* _What you need to do_
Going through the records that follow, please count the lines with "upgrade" in them and give only the count.

Items from a dataset
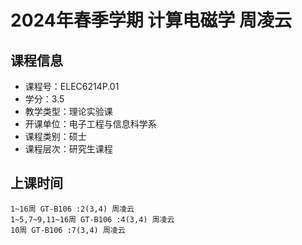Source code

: # 2024年春季学期 计算电磁学 周凌云






## 课程信息

- 课程号：ELEC6214P.01
- 学分：3.5
- 教学类型：理论实验课
- 开课单位：电子工程与信息科学系
- 课程类别：硕士
- 课程层次：研究生课程

## 上课时间

```
1~16周 GT-B106 :2(3,4) 周凌云
1~5,7~9,11~16周 GT-B106 :4(3,4) 周凌云
10周 GT-B106 :7(3,4) 周凌云
```

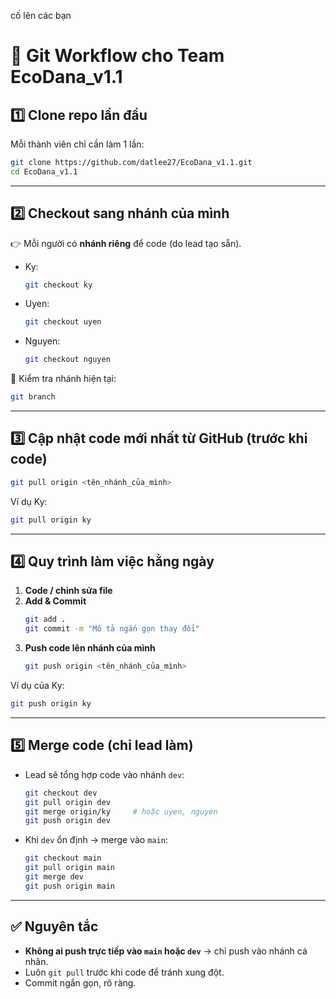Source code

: cố lên các bạn
# 🚀 Git Workflow cho Team EcoDana_v1.1

## 1️⃣ Clone repo lần đầu
Mỗi thành viên chỉ cần làm 1 lần:
```bash
git clone https://github.com/datlee27/EcoDana_v1.1.git
cd EcoDana_v1.1
```

---

## 2️⃣ Checkout sang nhánh của mình
👉 Mỗi người có **nhánh riêng** để code (do lead tạo sẵn).  
- Ky:
  ```bash
  git checkout ky
  ```
- Uyen:
  ```bash
  git checkout uyen
  ```
- Nguyen:
  ```bash
  git checkout nguyen
  ```

📌 Kiểm tra nhánh hiện tại:
```bash
git branch
```

---

## 3️⃣ Cập nhật code mới nhất từ GitHub (trước khi code)
```bash
git pull origin <tên_nhánh_của_mình>
```

Ví dụ Ky:
```bash
git pull origin ky
```

---

## 4️⃣ Quy trình làm việc hằng ngày
1. **Code / chỉnh sửa file**  
2. **Add & Commit**  
   ```bash
   git add .
   git commit -m "Mô tả ngắn gọn thay đổi"
   ```
3. **Push code lên nhánh của mình**  
   ```bash
   git push origin <tên_nhánh_của_mình>
   ```

Ví dụ của Ky:
```bash
git push origin ky
```

---

## 5️⃣ Merge code (chỉ lead làm)
- Lead sẽ tổng hợp code vào nhánh `dev`:  
  ```bash
  git checkout dev
  git pull origin dev
  git merge origin/ky     # hoặc uyen, nguyen
  git push origin dev
  ```

- Khi `dev` ổn định → merge vào `main`:  
  ```bash
  git checkout main
  git pull origin main
  git merge dev
  git push origin main
  ```

---

## ✅ Nguyên tắc
- **Không ai push trực tiếp vào `main` hoặc `dev`** → chỉ push vào nhánh cá nhân.  
- Luôn `git pull` trước khi code để tránh xung đột.  
- Commit ngắn gọn, rõ ràng.  
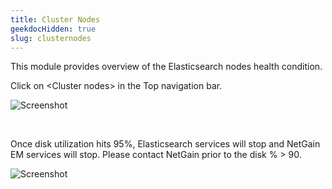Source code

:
 ```yaml
---
title: Cluster Nodes
geekdocHidden: true
slug: clusternodes
---
```


This module provides overview of the Elasticsearch nodes health condition. 

Click on \<Cluster nodes> in the Top navigation bar.

![Screenshot](/cloud_vista/sysadmin/images/clusternode1.png)

&nbsp;

Once disk utilization hits 95%, Elasticsearch services will stop and NetGain EM services will stop. Please contact NetGain prior to the disk % > 90.

![Screenshot](/cloud_vista/sysadmin/images/clusternode2.png)
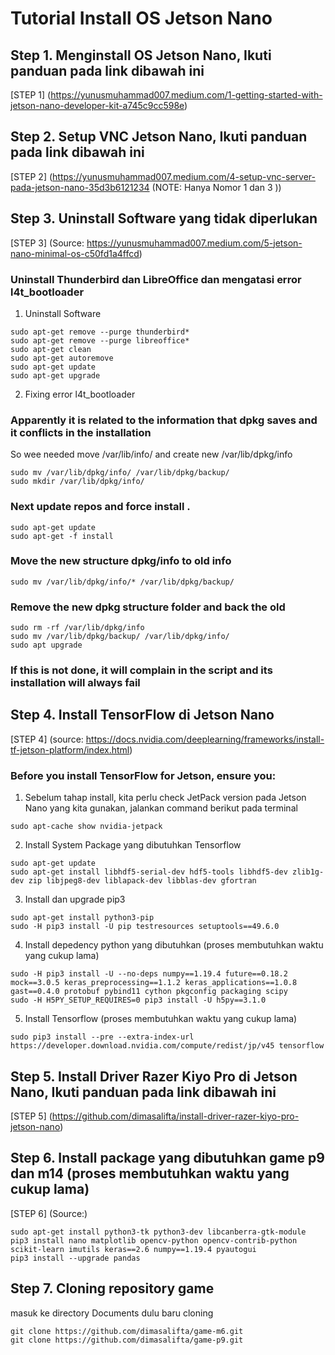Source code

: # Tutorial Install OS Jetson Nano
## Step 1. Menginstall OS Jetson Nano, Ikuti panduan pada link dibawah ini
[STEP 1] (https://yunusmuhammad007.medium.com/1-getting-started-with-jetson-nano-developer-kit-a745c9cc598e)

## Step 2. Setup VNC Jetson Nano, Ikuti panduan pada link dibawah ini
[STEP 2] (https://yunusmuhammad007.medium.com/4-setup-vnc-server-pada-jetson-nano-35d3b6121234 (NOTE: Hanya Nomor 1 dan 3 ))

## Step 3. Uninstall Software yang tidak diperlukan
[STEP 3] (Source: https://yunusmuhammad007.medium.com/5-jetson-nano-minimal-os-c50fd1a4ffcd)
### Uninstall Thunderbird dan LibreOffice dan mengatasi error l4t_bootloader
1. Uninstall Software
```
sudo apt-get remove --purge thunderbird*
sudo apt-get remove --purge libreoffice*
sudo apt-get clean
sudo apt-get autoremove
sudo apt-get update
sudo apt-get upgrade
```
2. Fixing error l4t_bootloader
### Apparently it is related to the information that dpkg saves and it conflicts in the installation
So wee needed move /var/lib/info/ and create new /var/lib/dpkg/info
```
sudo mv /var/lib/dpkg/info/ /var/lib/dpkg/backup/
sudo mkdir /var/lib/dpkg/info/
```
### Next update repos and force install .
```
sudo apt-get update
sudo apt-get -f install
```
### Move the new structure dpkg/info to old info
```
sudo mv /var/lib/dpkg/info/* /var/lib/dpkg/backup/
```
### Remove the new dpkg structure folder and back the old
```
sudo rm -rf /var/lib/dpkg/info
sudo mv /var/lib/dpkg/backup/ /var/lib/dpkg/info/
sudo apt upgrade
```
### If this is not done, it will complain in the script and its installation will always fail

## Step 4. Install TensorFlow di Jetson Nano
[STEP 4] (source: https://docs.nvidia.com/deeplearning/frameworks/install-tf-jetson-platform/index.html)
### Before you install TensorFlow for Jetson, ensure you:
1. Sebelum tahap install, kita perlu check JetPack version pada Jetson Nano yang kita gunakan, jalankan command berikut pada terminal
```
sudo apt-cache show nvidia-jetpack
```
2. Install System Package yang dibutuhkan Tensorflow
```
sudo apt-get update
sudo apt-get install libhdf5-serial-dev hdf5-tools libhdf5-dev zlib1g-dev zip libjpeg8-dev liblapack-dev libblas-dev gfortran
```
3. Install dan upgrade pip3
```
sudo apt-get install python3-pip
sudo -H pip3 install -U pip testresources setuptools==49.6.0 
```
4. Install depedency python yang dibutuhkan (proses membutuhkan waktu yang cukup lama)
```
sudo -H pip3 install -U --no-deps numpy==1.19.4 future==0.18.2 mock==3.0.5 keras_preprocessing==1.1.2 keras_applications==1.0.8 gast==0.4.0 protobuf pybind11 cython pkgconfig packaging scipy
sudo -H H5PY_SETUP_REQUIRES=0 pip3 install -U h5py==3.1.0
```
5. Install Tensorflow (proses membutuhkan waktu yang cukup lama)
```
sudo pip3 install --pre --extra-index-url https://developer.download.nvidia.com/compute/redist/jp/v45 tensorflow
```

## Step 5. Install Driver Razer Kiyo Pro di Jetson Nano, Ikuti panduan pada link dibawah ini
[STEP 5] (https://github.com/dimasalifta/install-driver-razer-kiyo-pro-jetson-nano)

## Step 6. Install package yang dibutuhkan game p9 dan m14 (proses membutuhkan waktu yang cukup lama)
[STEP 6] (Source:)
```
sudo apt-get install python3-tk python3-dev libcanberra-gtk-module
pip3 install nano matplotlib opencv-python opencv-contrib-python scikit-learn imutils keras==2.6 numpy==1.19.4 pyautogui
pip3 install --upgrade pandas

```
## Step 7. Cloning repository game
masuk ke directory Documents dulu baru cloning

```
git clone https://github.com/dimasalifta/game-m6.git
git clone https://github.com/dimasalifta/game-p9.git
```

* _Answer box_
4